The New York Post gets the prize for tracking down and decoding the Dec. 8 SEC filing describing Dan Rosensweig severance package from Yahoo. Rosensweig was shuffled out of his job as COO of Yahoo during the re-org announced earlier this month; his end date is supposed to be March 31. He was appointed COO in April 2003 so that would give him a tenure of about five years. Rosensweig package could be worth about $4 million but comes with a different kind of price tag in terms of restrictions. Some details:
— He gets his full base pay of $500,000 for 2007 and a $900,000 annual bonus for 2006.

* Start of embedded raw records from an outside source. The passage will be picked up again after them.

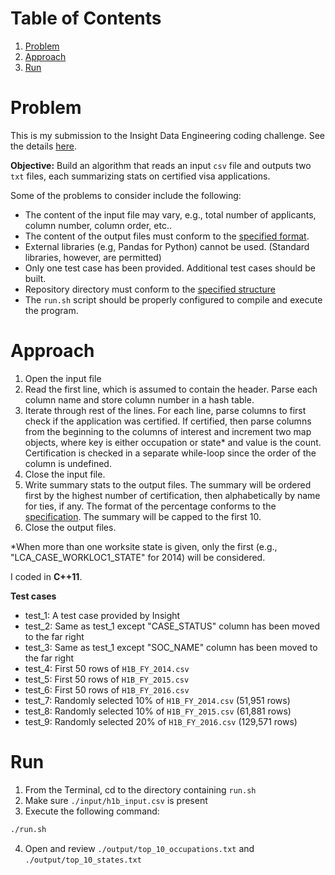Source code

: # Table of Contents
1. [Problem](README.md#problem)
2. [Approach](README.md#approach)
3. [Run](README.md#run)

# Problem

This is my submission to the Insight Data Engineering coding challenge. See the details [here](https://github.com/InsightDataScience/h1b_statistics).

**Objective:** Build an algorithm that reads an input `csv` file and outputs two `txt` files, each summarizing stats on certified visa applications.

Some of the problems to consider include the following:

* The content of the input file may vary, e.g., total number of applicants, column number, column order, etc..
* The content of the output files must conform to the [specified format](https://github.com/InsightDataScience/h1b_statistics/blob/master/README.md#output).
* External libraries (e.g, Pandas for Python) cannot be used. (Standard libraries, however, are permitted)
* Only one test case has been provided. Additional test cases should be built.
* Repository directory must conform to the [specified structure](https://github.com/InsightDataScience/h1b_statistics/blob/master/README.md#tips-on-getting-an-interview)
* The `run.sh` script should be properly configured to compile and execute the program.

# Approach

1. Open the input file
2. Read the first line, which is assumed to contain the header. Parse each column name and store column number in a hash table.
3. Iterate through rest of the lines. For each line, parse columns to first check if the application was certified. If certified, then parse columns from the beginning to the columns of interest and increment two map objects, where key is either occupation or state* and value is the count. Certification is checked in a separate while-loop since the order of the column is undefined.
4. Close the input file.
5. Write summary stats to the output files. The summary will be ordered first by the highest number of certification, then alphabetically by name for ties, if any. The format of the percentage conforms to the [specification](https://github.com/InsightDataScience/h1b_statistics/blob/master/README.md#output). The summary will be capped to the first 10.
6. Close the output files.

*When more than one worksite state is given, only the first (e.g., "LCA_CASE_WORKLOC1_STATE" for 2014) will be considered.

I coded in **C++11**.

**Test cases**
* test_1: A test case provided by Insight
* test_2: Same as test_1 except "CASE_STATUS" column has been moved to the far right
* test_3: Same as test_1 except "SOC_NAME" column has been moved to the far right
* test_4: First 50 rows of `H1B_FY_2014.csv`
* test_5: First 50 rows of `H1B_FY_2015.csv`
* test_6: First 50 rows of `H1B_FY_2016.csv`
* test_7: Randomly selected 10% of `H1B_FY_2014.csv` (51,951 rows)
* test_8: Randomly selected 10% of `H1B_FY_2015.csv` (61,881 rows)
* test_9: Randomly selected 20% of `H1B_FY_2016.csv` (129,571 rows)

# Run

1. From the Terminal, cd to the directory containing `run.sh`
2. Make sure `./input/h1b_input.csv` is present
3. Execute the following command:
```bash
./run.sh
```
4. Open and review `./output/top_10_occupations.txt` and `./output/top_10_states.txt`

— Various options will vest on the separation date. He gets an extra three years to exercise 825,000 underwater stock options. His performance-based stock unit awards will vest fully but rely on meeting certain goals. His various exercise and vesting rights are tied to various restrictions.
— The restrictions include a noncompete with Microsoft or Google for three years; no recruiting from Yahoo, etc.A spokesperson told the Post the additional vesting time was in recognition of the noncompete.
— Some of the clauses could shed a different light on official comments about Rosensweig’s departure and his own comments for that matter: the disparagement clause prohibits him from speaking ill of anyone at Yahoo while the CEO, Chief Yashoo, EVP and board can’t disparage him. He also has review rights of press releases and formal public statements.
— Historic note: His signing bonus for joining Yahoo was $1.5 million over four years.